» **Required action**: Give a single number in reply. It is the count of lines below that contain the string "parameters".

» **Dataset records**:
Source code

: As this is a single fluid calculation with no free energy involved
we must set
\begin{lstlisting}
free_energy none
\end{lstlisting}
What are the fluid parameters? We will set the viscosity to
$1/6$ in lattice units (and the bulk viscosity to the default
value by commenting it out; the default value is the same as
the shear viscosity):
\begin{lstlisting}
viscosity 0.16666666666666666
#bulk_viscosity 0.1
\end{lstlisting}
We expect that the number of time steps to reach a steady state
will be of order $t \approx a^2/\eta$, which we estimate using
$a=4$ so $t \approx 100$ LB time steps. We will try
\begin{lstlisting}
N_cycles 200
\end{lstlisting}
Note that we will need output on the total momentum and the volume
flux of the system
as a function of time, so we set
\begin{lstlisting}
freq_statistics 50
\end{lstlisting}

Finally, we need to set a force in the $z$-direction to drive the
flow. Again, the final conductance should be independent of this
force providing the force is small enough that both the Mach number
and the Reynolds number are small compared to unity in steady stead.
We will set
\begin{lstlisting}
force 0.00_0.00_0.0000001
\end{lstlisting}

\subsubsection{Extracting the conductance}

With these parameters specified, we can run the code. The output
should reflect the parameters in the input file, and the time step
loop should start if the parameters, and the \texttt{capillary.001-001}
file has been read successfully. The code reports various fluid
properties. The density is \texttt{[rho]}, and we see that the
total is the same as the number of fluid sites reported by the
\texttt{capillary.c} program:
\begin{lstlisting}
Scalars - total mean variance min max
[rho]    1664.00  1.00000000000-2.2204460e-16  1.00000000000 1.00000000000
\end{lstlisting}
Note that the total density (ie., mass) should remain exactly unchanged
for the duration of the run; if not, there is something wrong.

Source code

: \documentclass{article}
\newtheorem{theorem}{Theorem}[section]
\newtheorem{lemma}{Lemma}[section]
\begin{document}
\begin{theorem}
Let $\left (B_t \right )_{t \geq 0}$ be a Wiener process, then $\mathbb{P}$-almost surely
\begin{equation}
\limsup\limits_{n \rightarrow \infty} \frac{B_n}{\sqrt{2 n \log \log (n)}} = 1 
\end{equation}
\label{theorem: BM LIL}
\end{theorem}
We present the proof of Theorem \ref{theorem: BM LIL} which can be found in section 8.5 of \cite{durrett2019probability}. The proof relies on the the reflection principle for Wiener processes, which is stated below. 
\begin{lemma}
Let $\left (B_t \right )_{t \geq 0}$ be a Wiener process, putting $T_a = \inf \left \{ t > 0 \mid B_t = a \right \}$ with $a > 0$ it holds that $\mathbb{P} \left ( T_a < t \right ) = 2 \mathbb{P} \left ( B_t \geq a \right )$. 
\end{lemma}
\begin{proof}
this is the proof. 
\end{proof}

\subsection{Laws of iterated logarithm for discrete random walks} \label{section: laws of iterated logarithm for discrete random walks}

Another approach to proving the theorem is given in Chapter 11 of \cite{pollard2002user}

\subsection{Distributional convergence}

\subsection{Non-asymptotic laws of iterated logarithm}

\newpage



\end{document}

» **Result for this task**: 4